» **WHAT TO WORK ON**
Show every line in the material below in which the string "presentations" appears.
____ DATA PROVIDED
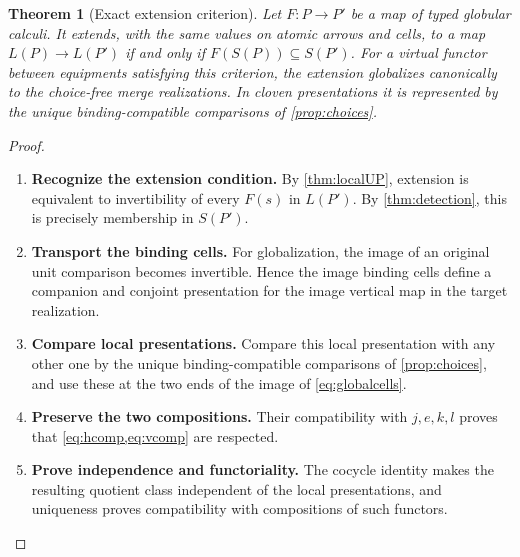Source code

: \documentclass[11pt,reqno]{amsart}
\theoremstyle{plain}
\newtheorem{theorem}{Theorem}[section]
\theoremstyle{definition}
\theoremstyle{remark}
\numberwithin{equation}{section}
\begin{document}
\begin{theorem}[Exact extension criterion]\label{thm:functoriality}
Let $F:P\to P'$ be a map of typed globular calculi. It extends, with
the same values on atomic arrows and cells, to a map $L(P)\to L(P')$
if and only if $F(S(P))\subseteq S(P')$.
For a virtual functor between equipments satisfying this criterion,
the extension globalizes canonically to the choice-free merge realizations.
In cloven presentations it is represented by the unique binding-compatible
comparisons of \cref{prop:choices}.
\end{theorem}
\begin{proof}\leavevmode
\begin{enumerate}
\item \textbf{Recognize the extension condition.} By \cref{thm:localUP}, extension is equivalent to invertibility of
every $F(s)$ in $L(P')$. By \cref{thm:detection}, this is precisely
membership in $S(P')$.

\item \textbf{Transport the binding cells.} For globalization, the image of an original unit comparison becomes
invertible. Hence the image binding cells define a companion and conjoint
presentation for the image vertical map in the target realization.

\item \textbf{Compare local presentations.} Compare
this local presentation with any other one by the unique binding-compatible
comparisons of \cref{prop:choices}, and use these at the two ends of the
image of \cref{eq:globalcells}.

\item \textbf{Preserve the two compositions.} Their compatibility with $j,e,k,l$ proves
that \cref{eq:hcomp,eq:vcomp} are respected.

\item \textbf{Prove independence and functoriality.} The cocycle identity makes
the resulting quotient class independent of the local presentations, and
uniqueness proves compatibility with compositions of such functors.\qedhere
\end{enumerate}
\end{proof}
\end{document}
________
» **SOLVED EXERCISE**
In cloven presentations it is represented by the unique binding-compatible
\item \textbf{Compare local presentations.} Compare
the resulting quotient class independent of the local presentations, and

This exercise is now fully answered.